Cedar Creek After Action Report, Commander, 110th Ohio (2d Brigade, 3d Division, 6th Corps) (OR, 43, 259-60.)
HEADQUARTERS, 110TH OHIO VOLUNTEERS,
Camp at Cedar Creek, Va., November 2, 1864.
CAPTAIN: In compliance with orders I have the honor to report the following part taken by the One hundred and tenth Regiment in the battle of Cedar Creek:
Just before daylight on the 19th of October firing was heard along our picket lines. By order of Colonel Keifer, the One hundred and tenth Regiment, with the balance of the brigade, was immediately put under arms and awaited orders. In about an hour's time it was discovered that the enemy had succeeded in turning the left of the Eighth Corps, having taken it by surprise, and that the whole line, together with that of the Nineteenth Corps, was rapidly giving way. The Sixth Corps was ordered up to check the advancing foe, the Second Brigade forming the right of the line and the One hundred and tenth Regiment forming the extreme right of the brigade. We advanced to a stone wall, near corps headquarters, where we were met by a severe fire from the front and from the left flank. The destructiveness of the fire and the falling back of the broken lines in our front caused us to fall back a short distance and become temporarily detached from the brigade. The enemy continued to advance and the regiment, with others, fell back slowly, making frequent stands, in order to check his advance as much as possible, until we reached a point where a decisive stand could be made. We continued to move back in this manner for about a mile, when we rejoined the brigade and with it moved back to where the final stand was made. At about 3 p. m. the One hundred and tenth Regiment and a detachment of the One hundred and thirty-eighth Pennsylvania Regiment, under my command, were deployed as skirmishers and advanced toward the edge of the woods, in which the Third Division was then lying. About 5 o'clock I received orders to advance the skirmish line, which I did, the lines of battle in rear advancing at the same time. After advancing about 400 yards the whole of both lines halted. Rapid firing was kept up for some time, when we again advanced across a corn-field, where the lines again halted and continued firing until the enemy gave way along the whole line. The One hundred and tenth, with the balance of the troops, followed the retreating and demoralized foe until we reached our old camp from which we had been driven in the morning.

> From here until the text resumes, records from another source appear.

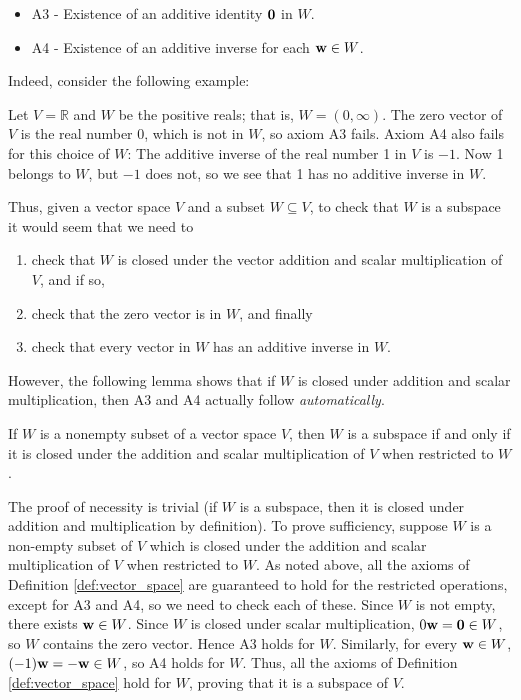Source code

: \documentclass[12pt,letterpaper,reqno]{article}
\numberwithin{equation}{section}
\begin{document}
\begin{itemize}
	\item A3 - Existence of an additive identity ${\bf 0}$ in $W$.
	\item A4 - Existence of an additive inverse for each ${\bf w} \in W$.
\end{itemize}

Indeed, consider the following example:

\begin{example}
Let $V=\mathbb{R}$ and $W$ be the positive reals; that is, $W=(0,\infty)$. The zero vector of $V$ is the real number 0, which is not in $W$, so axiom A3 fails. Axiom A4 also fails for this choice of $W$: The additive inverse of the real number 1 in $V$ is $-1$. Now 1 belongs to $W$, but $-1$ does not, so we see that 1 has no additive inverse in $W$. 	
\end{example}

Thus, given a vector space $V$ and a subset $W \subseteq V$, to check that $W$ is a subspace it would seem that we need to
\begin{enumerate}
	\item check that $W$ is closed under the vector addition and scalar multiplication of $V$, and if so,
	\item check that the zero vector is in $W$, and finally
	\item check that every vector in $W$ has an additive inverse in $W$.
\end{enumerate}
However, the following lemma shows that if $W$ is closed under addition and scalar multiplication, then A3 and A4 actually follow \emph{automatically}.

\begin{lem}\label{lem:subspace_criterion}
	If $W$ is a nonempty subset of a vector space $V$, then $W$ is a subspace if and only if it is closed under the addition and scalar multiplication of $V$ when restricted to $W$.
\end{lem}

\begin{pf}
The proof of necessity is trivial (if $W$ is a subspace, then it is closed under addition and multiplication by definition). To prove sufficiency, suppose $W$ is a non-empty subset of $V$ which is closed under the addition and scalar multiplication of $V$ when restricted to $W$. As noted above, all the axioms of Definition \ref{def:vector_space} are guaranteed to hold for the restricted operations, except for A3 and A4, so we need to check each of these. Since $W$ is not empty, there exists ${\bf w} \in W$. Since $W$ is closed under scalar multiplication, $0{\bf w}={\bf 0} \in W$, so $W$ contains the zero vector. Hence A3 holds for $W$. Similarly, for every ${\bf w} \in W$, $(-1){\bf w}=-{\bf w} \in W$, so A4 holds for $W$. Thus, all the axioms of Definition \ref{def:vector_space} hold for $W$, proving that it is a subspace of $V$.	
\end{pf}
\end{document}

In the operations of the day the regiment lost 5 enlisted men killed and 27 wounded.
During the early part of the engagement Capt. W. Devenney, while nobly discharging his duty, fell mortally wounded. Captain Shellenberger was slightly wounded late in the day.
Both officers and men behaved with marked coolness and bravery during the whole engagement. One of the enemy's battle-flags fell into the hands of a member of Company K, but was afterward given up to an officer of a New York regiment in the Nineteenth Corps who claimed to have the first right to it.
I have the honor to remain, very respectfully, your obedient servant
O. H. BIXELEY,
Lieutenant-Colonel :110th Ohio Volunteers, Comdg Regiment.
CAPT. J. J. BBADSHAW,
Actg. Asst. Adgt. Gen., 2d Brig., 3d Div., 6th Army Corps.